Algorithms do not recognise individuality, but rather categorise us into ‘measurable types’ based on data patterns. In the web, each of us becomes a product, and all of our information becomes analysed by various platforms and companies in relation to our individual products. It can be argued that algorithms are reductive, shaped by the historical biases embedded in the data. This is what has been emphasised in lectures and workshops that this information is not about us, but about projections based on the virtual us. For example when I opened the analysis of my personal account in google accounts, I got the result that I studied engineering, which is clearly incorrect. And the reasons for this result are varied; it could be because it recognises literature that I read at certain moments and that happens to be about computers or the field of digital learning.

Also how algorithmic identity reinforces power imbalances. By manipulating data in ways that prioritise profit or surveillance, algorithms marginalise certain groups while privileging others. For example, searching for images of women on google shows results for white women, while the identity vacancies for Asian and black women show that algorithms have a clear pointing preference for racial domains.

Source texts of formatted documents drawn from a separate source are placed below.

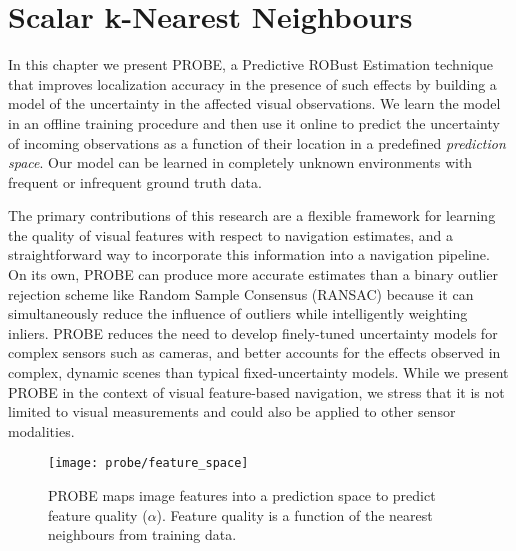 \section{Scalar k-Nearest Neighbours}

In this chapter we present PROBE, a Predictive ROBust Estimation technique that improves localization accuracy in the presence of such effects by building a model of the uncertainty in the affected visual observations. 
We learn the model in an offline training procedure and then use it online to predict the uncertainty of incoming observations as a function of their location in a predefined \emph{prediction space}.
Our model can be learned in completely unknown environments with frequent or infrequent ground truth data. 

The primary contributions of this research are a flexible framework for learning the quality of visual features with respect to navigation estimates, and a straightforward way to incorporate this information into a navigation pipeline. On its own, PROBE can produce more accurate estimates than a binary outlier rejection scheme like Random Sample Consensus (RANSAC) \cite{Fischler:1981cv} because it can simultaneously reduce the influence of outliers while intelligently weighting inliers. PROBE reduces the need to develop finely-tuned uncertainty models for complex sensors such as cameras, and better accounts for the effects observed in complex, dynamic scenes than typical fixed-uncertainty models. While we present PROBE in the context of visual feature-based navigation, we stress that it is not limited to visual measurements and could also be applied to other sensor modalities.

\begin{figure}
    \centering
    \texttt{[image: probe/feature\_space]}
    \caption{PROBE maps image features into a prediction space to predict feature quality ($\alpha$). Feature quality is a function of the nearest neighbours from training data.}
    \label{fig:probe_feature_space}
\end{figure}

At the same time, our understanding of self-identity is increasingly influenced by these algorithmic frameworks. On Instagram, for example, the platform projects more relevant content to us based on algorithms. For example, I once liked a video of a puppy on instagram, so my search page came up with a large number of puppy-related videos. But in truth, my own favourite pet is a cat, but because of the algorithmic push, I am defined as a puppy lover rather than a cat lover.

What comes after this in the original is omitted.